Sprays are used both in workplace and consumer settings. Although spraying has advantages, such as uniform distribution of substances on surfaces in a highly efficient manner, it is often associated with a high inhalation burden. For an adequate risk assessment, this exposure has to be reliably quantified.
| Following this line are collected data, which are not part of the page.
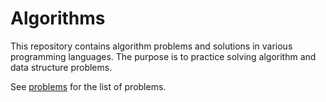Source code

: # Algorithms

This repository contains algorithm problems and solutions in various programming languages. The purpose is to practice solving algorithm and data structure problems.

See [problems](problems) for the list of problems.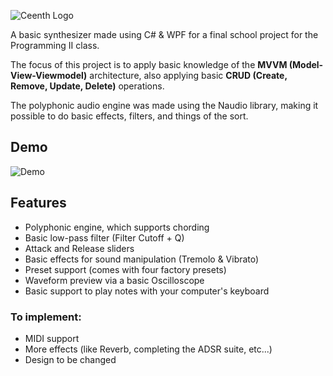 ![Ceenth Logo](https://i.imgur.com/6CL8BDM.png)




A basic synthesizer made using C# & WPF for a final school project for the Programming II class.

The focus of this project is to apply basic knowledge of the **MVVM (Model-View-Viewmodel)** architecture, also applying basic **CRUD (Create, Remove, Update, Delete)** operations.

The polyphonic audio engine was made using the Naudio library, making it possible to do basic effects, filters, and things of the sort.

## Demo

![Demo](https://i.imgur.com/kbO61R7.gif)


## Features

- Polyphonic engine, which supports chording
- Basic low-pass filter (Filter Cutoff + Q)
- Attack and Release sliders
- Basic effects for sound manipulation (Tremolo & Vibrato)
- Preset support (comes with four factory presets)
- Waveform preview via a basic Oscilloscope
- Basic support to play notes with your computer's keyboard

### **To implement:**

- MIDI support
- More effects (like Reverb, completing the ADSR suite, etc...)
- Design to be changed

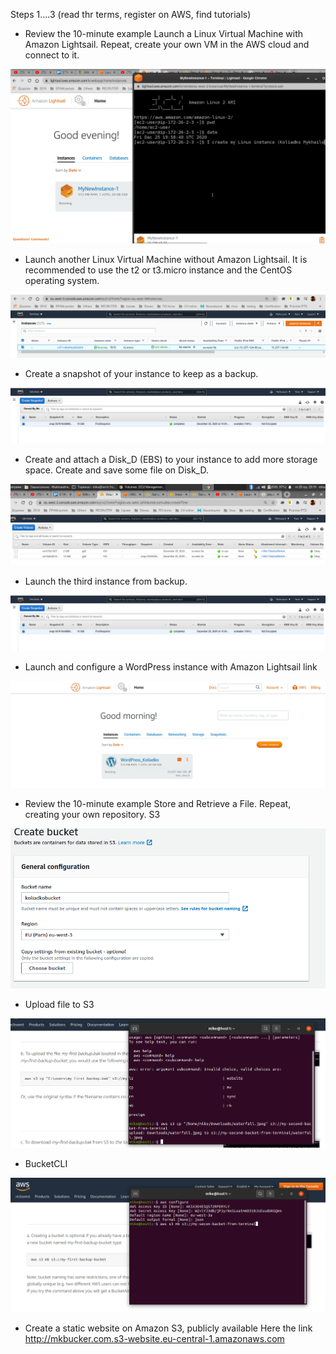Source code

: Steps 1....3 (read thr terms, register on AWS, find tutorials)

- Review the 10-minute example Launch a Linux Virtual Machine with Amazon Lightsail.
Repeat, create your own VM in the AWS cloud and connect to it.
<img src="AWSimg/VreateInstance.png">

- Launch another Linux Virtual Machine without Amazon Lightsail. It is recommended
to use the t2 or t3.micro instance and the CentOS operating system.
<img src="AWSimg/RunnigInstance_2.png">

- Create a snapshot of your instance to keep as a backup.
<img src="AWSimg/SnapshotofInstamce.png">

- Create and attach a Disk_D (EBS) to your instance to add more storage space. Create
and save some file on Disk_D.
<img src="AWSimg/AddNewDisk.png">

- Launch the third instance from backup.
<img src="AWSimg/SnapshotofInstamce.png">

- Launch and configure a WordPress instance with Amazon Lightsail link
<img src="AWSimg/CreateWPLightsailInst.png">

- Review the 10-minute example Store and Retrieve a File. Repeat, creating your own
repository.
S3 
<img src="AWSimg/CreatingBuket.png">

- Upload file to S3
<img src="AWSimg/UploadFilestoS3.png">

- BucketCLI
<img src="AWSimg/BucketCLI.png">

- Create a static website on Amazon S3, publicly available
Here the link
http://mkbucker.com.s3-website.eu-central-1.amazonaws.com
Exposure models of varying complexity are available, which are applicable to spray applications. However, a need for improvement has been identified. In this contribution, a simple 2-box approach is suggested for the assessment of the time-weighted averaged exposure concentration (TWA) using a minimum of input data. At the moment, the model is restricted to binary spray liquids composed of a non-volatile fraction and volatile solvents. The model output can be refined by introducing correction factors based on the classification and categorization of two key parameters, the droplet size class and the vapor pressure class of the solvent, or by using a data set of experimentally determined airborne release fractions related to the used spray equipment. A comparison of model results with measured data collected at real workplaces showed that this simple model based on readily available input parameters is very useful for screening purposes. The generic 2-box spray model without refinement overestimates the measurements of the considered scenarios in approximately 50% of the cases by more than a factor of 100. The generic 2-box model performs better for room spraying than for surface spraying, as the airborne fraction in the latter case is clearly overestimated. This conservatism of the prediction was significantly reduced when correction factors or experimentally determined airborne release fractions were used in addition to the generic input parameters. The resulting predictions still overestimate the exposure (ratio tool estimate to measured TWA > 10) or they are accurate (ratio 0.5-10). If the available information on boundary conditions (application type, equipment) does not justify the usage of airborne release fraction, room spraying should be used resulting in the highest exposure estimate. The model scope may be extended to (semi)volatile substances. However, acceptance may be compromised by the limited availability of measured data for this group of substances and thus may have limited potency to evaluate the model prediction.
喷雾器既用于工作场所,也用于消费环境。尽管喷雾具有将物质均匀分布在表面上的高效优势,但它通常与高吸入负担有关。为了进行充分的风险评估,必须可靠地量化这种暴露。现已有各种复杂程度的暴露模型适用于喷雾应用。然而,已经确定需要改进。在本研究中,建议采用一种简单的两箱方法来评估使用最少输入数据的时间加权平均暴露浓度(TWA)。目前,该模型仅限于由非挥发性部分和挥发性溶剂组成的二元喷雾液体。可以通过引入基于液滴尺寸分类和溶剂蒸气压分类的两个关键参数的修正因子,或使用与所使用的喷雾设备相关的实验确定的空气释放分数数据集来改进模型输出。将模型结果与在实际工作场所收集的测量数据进行比较表明,这种基于现成输入参数的简单模型对于筛选目的非常有用。在考虑的情况下,未经改进的通用两箱喷雾模型的测量值约有 50%的情况高估了 100 倍以上。对于房间喷雾,通用两箱模型的性能优于表面喷雾,因为在后一种情况下,空气传播部分明显被高估。当除了通用输入参数外还使用修正因子或实验确定的空气释放分数时,预测的这种保守性显著降低。由此产生的预测仍然高估了暴露量(工具估计值与测量的 TWA 的比值>10),或者是准确的(比值为 0.5-10)。如果有关边界条件(应用类型、设备)的可用信息不允许使用空气释放分数,则应使用房间喷雾,这将导致最高的暴露估计值。该模型的范围可能会扩展到(半)挥发性物质。然而,由于该物质组的测量数据有限,因此可能会影响其可接受性,从而可能限制评估模型预测的能力。